A new report states that prisoners at New Jersey Women’s prison have been sexually abused for years by the guards and other prison staff.
The reports reads that the substantiated incidents of staff sexual abuse of prisoners at Edna Mahan are varied and disturbing.
It further went on to say,
“The Eighth Amendment of the Constitution guarantees prisoners reasonable safety from harm,” Assistant Attorney General Eric Dreiband for the DOJ’s Civil Rights Division said in a statement. “Our investigation found reasonable cause to conclude that women prisoners at Edna Mahan are at substantial risk of sexual abuse by staff because systemic deficiencies discourage prisoners from reporting sexual abuse and allow sexual abuse to occur undetected and undeterred.”
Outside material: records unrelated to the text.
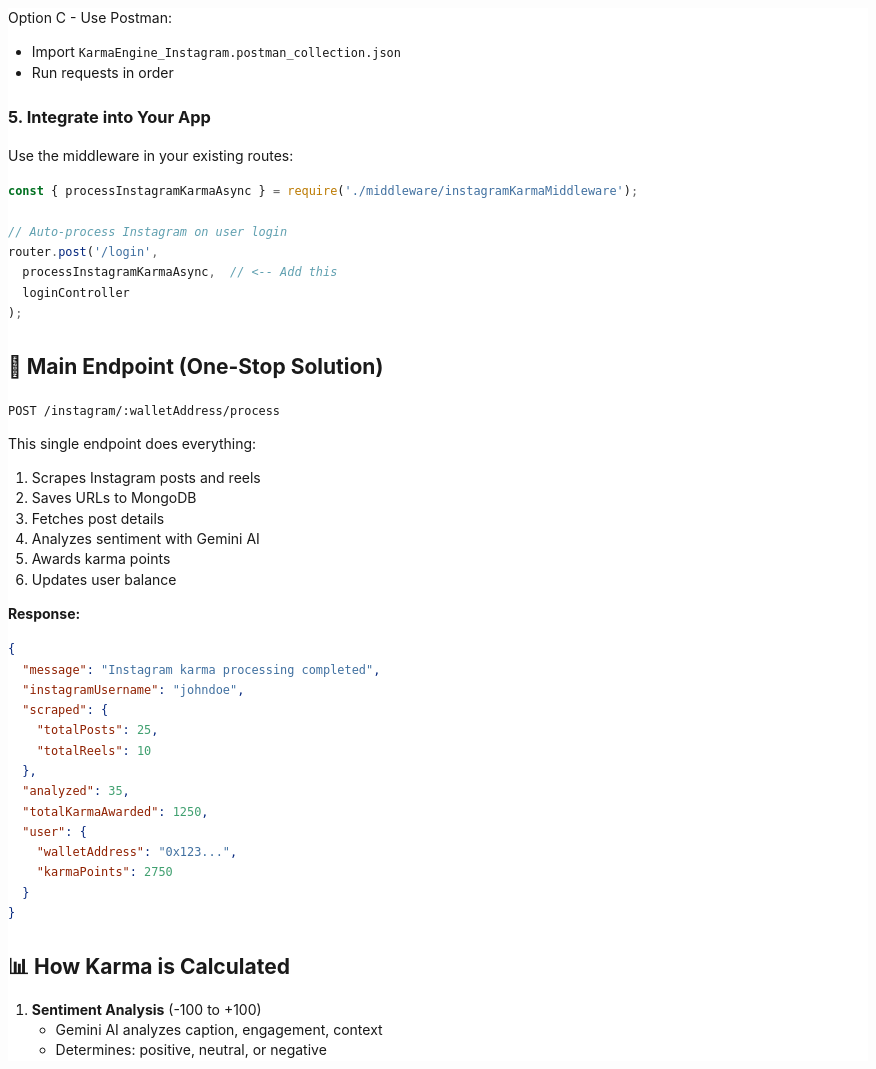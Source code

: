 Option C - Use Postman:
- Import `KarmaEngine_Instagram.postman_collection.json`
- Run requests in order

### 5. Integrate into Your App

Use the middleware in your existing routes:

```javascript
const { processInstagramKarmaAsync } = require('./middleware/instagramKarmaMiddleware');

// Auto-process Instagram on user login
router.post('/login', 
  processInstagramKarmaAsync,  // <-- Add this
  loginController
);
```

## 🎯 Main Endpoint (One-Stop Solution)

```
POST /instagram/:walletAddress/process
```

This single endpoint does everything:
1. Scrapes Instagram posts and reels
2. Saves URLs to MongoDB
3. Fetches post details
4. Analyzes sentiment with Gemini AI
5. Awards karma points
6. Updates user balance

**Response:**
```json
{
  "message": "Instagram karma processing completed",
  "instagramUsername": "johndoe",
  "scraped": {
    "totalPosts": 25,
    "totalReels": 10
  },
  "analyzed": 35,
  "totalKarmaAwarded": 1250,
  "user": {
    "walletAddress": "0x123...",
    "karmaPoints": 2750
  }
}
```

## 📊 How Karma is Calculated

1. **Sentiment Analysis** (-100 to +100)
   - Gemini AI analyzes caption, engagement, context
   - Determines: positive, neutral, or negative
“The incidents of sexual abuse follow similar patterns where officers and staff sexually assault and harass women who are vulnerable to sexual abuse and fear retaliation, violence, deprivation of privileges, or endure sexual abuse in exchange for food, medication, or contraband, in violation of the prisoners’ constitutional rights,” the report states.
According to Huffpost, one correctional officer, who admitted to repeatedly having sexual intercourse with two prisoners and was sentenced in June to three years in prison, had been tasked to teach newly hired correction officers that sexual contact between officers and prisoners was a crime.
“A ‘culture of acceptance’ of sexual abuse has persisted for many years and continues to the present,” the DOJ said. “Despite being on notice of this sexual abuse, NJDOC and Edna Mahan failed to take timely action to remedy the systemic problems that enabled correction officers and other staff to continue to sexually abuse Edna Mahan prisoners.”